*WHAT YOU ARE ASKED TO DO:*
Within the data below, copy each line where the string "Stack" is found.

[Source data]
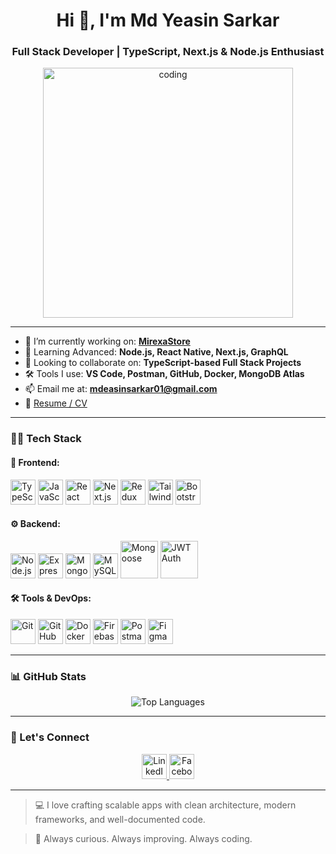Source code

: <h1 align="center">Hi 👋, I'm Md Yeasin Sarkar</h1>
<h3 align="center">Full Stack Developer | TypeScript, Next.js & Node.js Enthusiast</h3>

<p align="center">
  <img src="https://media.tenor.com/rePDfDWO3XoAAAAd/hacking.gif" width="400" alt="coding" />
</p>

---

- 🔭 I’m currently working on: [**MirexaStore**](https://mirexastore.com)  
- 🌱 Learning Advanced: **Node.js, React Native, Next.js, GraphQL**  
- 👯 Looking to collaborate on: **TypeScript-based Full Stack Projects**  
- 🛠️ Tools I use: **VS Code, Postman, GitHub, Docker, MongoDB Atlas**  
- 📫 Email me at: **mdeasinsarkar01@gmail.com**  
- 📄 [Resume / CV](https://drive.google.com/file/d/1ugtEtWK7Nyr7EpBqkqp_GSe32cv5AHzw/view?usp=sharing)

---

### 🧑‍💻 Tech Stack

#### 🚀 Frontend:
<p>
  <img src="https://cdn.jsdelivr.net/gh/devicons/devicon/icons/typescript/typescript-original.svg" title="TypeScript" width="40" />
  <img src="https://cdn.jsdelivr.net/gh/devicons/devicon/icons/javascript/javascript-original.svg" title="JavaScript" width="40" />
  <img src="https://cdn.jsdelivr.net/gh/devicons/devicon/icons/react/react-original.svg" title="React" width="40" />
  <img src="https://cdn.jsdelivr.net/gh/devicons/devicon/icons/nextjs/nextjs-original.svg" title="Next.js" width="40" />
  <img src="https://redux.js.org/img/redux.svg" title="Redux Toolkit" width="40" />
  <img src="https://www.vectorlogo.zone/logos/tailwindcss/tailwindcss-icon.svg" title="Tailwind CSS" width="40" />
  <img src="https://cdn.jsdelivr.net/gh/devicons/devicon/icons/bootstrap/bootstrap-plain-wordmark.svg" title="Bootstrap" width="40" />
</p>

#### ⚙️ Backend:
<p>
  <img src="https://cdn.jsdelivr.net/gh/devicons/devicon/icons/nodejs/nodejs-original.svg" title="Node.js" width="40" />
  <img src="https://cdn.jsdelivr.net/gh/devicons/devicon/icons/express/express-original-wordmark.svg" title="Express" width="40" />
  <img src="https://cdn.jsdelivr.net/gh/devicons/devicon/icons/mongodb/mongodb-original.svg" title="MongoDB" width="40" />
  <img src="https://cdn.jsdelivr.net/gh/devicons/devicon/icons/mysql/mysql-original.svg" title="MySQL" width="40" />
  <img src="https://mongoosejs.com/docs/images/mongoose5_62x30_transparent.png" title="Mongoose" width="60" />
  <img src="https://jwt.io/img/pic_logo.svg" title="JWT Auth" width="60" />
</p>

#### 🛠️ Tools & DevOps:
<p>
  <img src="https://cdn.jsdelivr.net/gh/devicons/devicon/icons/git/git-original.svg" title="Git" width="40" />
  <img src="https://cdn.jsdelivr.net/gh/devicons/devicon/icons/github/github-original.svg" title="GitHub" width="40" />
  <img src="https://cdn.jsdelivr.net/gh/devicons/devicon/icons/docker/docker-original.svg" title="Docker" width="40" />
  <img src="https://www.vectorlogo.zone/logos/firebase/firebase-icon.svg" title="Firebase" width="40" />
  <img src="https://www.vectorlogo.zone/logos/postman/postman-icon.svg" title="Postman" width="40" />
  <img src="https://cdn.jsdelivr.net/gh/devicons/devicon/icons/figma/figma-original.svg" title="Figma" width="40" />
</p>

---

### 📊 GitHub Stats

<p align="center">
  <img src="https://github-readme-stats.vercel.app/api/top-langs/?username=yeasin1020&layout=compact&theme=tokyonight&langs_count=10&hide=html,css" alt="Top Languages" />
</p>

---

### 🔗 Let's Connect

<p align="center">
  <a href="https://www.linkedin.com/in/md-yeasin-a71388278/" target="_blank">
    <img src="https://cdn.jsdelivr.net/gh/devicons/devicon/icons/linkedin/linkedin-original.svg" alt="LinkedIn" width="40"/>
  </a>
  <a href="https://www.facebook.com/profile.php?id=100040978156644" target="_blank">
    <img src="https://raw.githubusercontent.com/rahuldkjain/github-profile-readme-generator/master/src/images/icons/Social/facebook.svg" alt="Facebook" width="40"/>
  </a>
</p>

---

> 💻 I love crafting scalable apps with clean architecture, modern frameworks, and well-documented code.

> 🧠 Always curious. Always improving. Always coding.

*COMPLETED TASK:*
<h3 align="center">Full Stack Developer | TypeScript, Next.js & Node.js Enthusiast</h3>
- 👯 Looking to collaborate on: **TypeScript-based Full Stack Projects**  
### 🧑‍💻 Tech Stack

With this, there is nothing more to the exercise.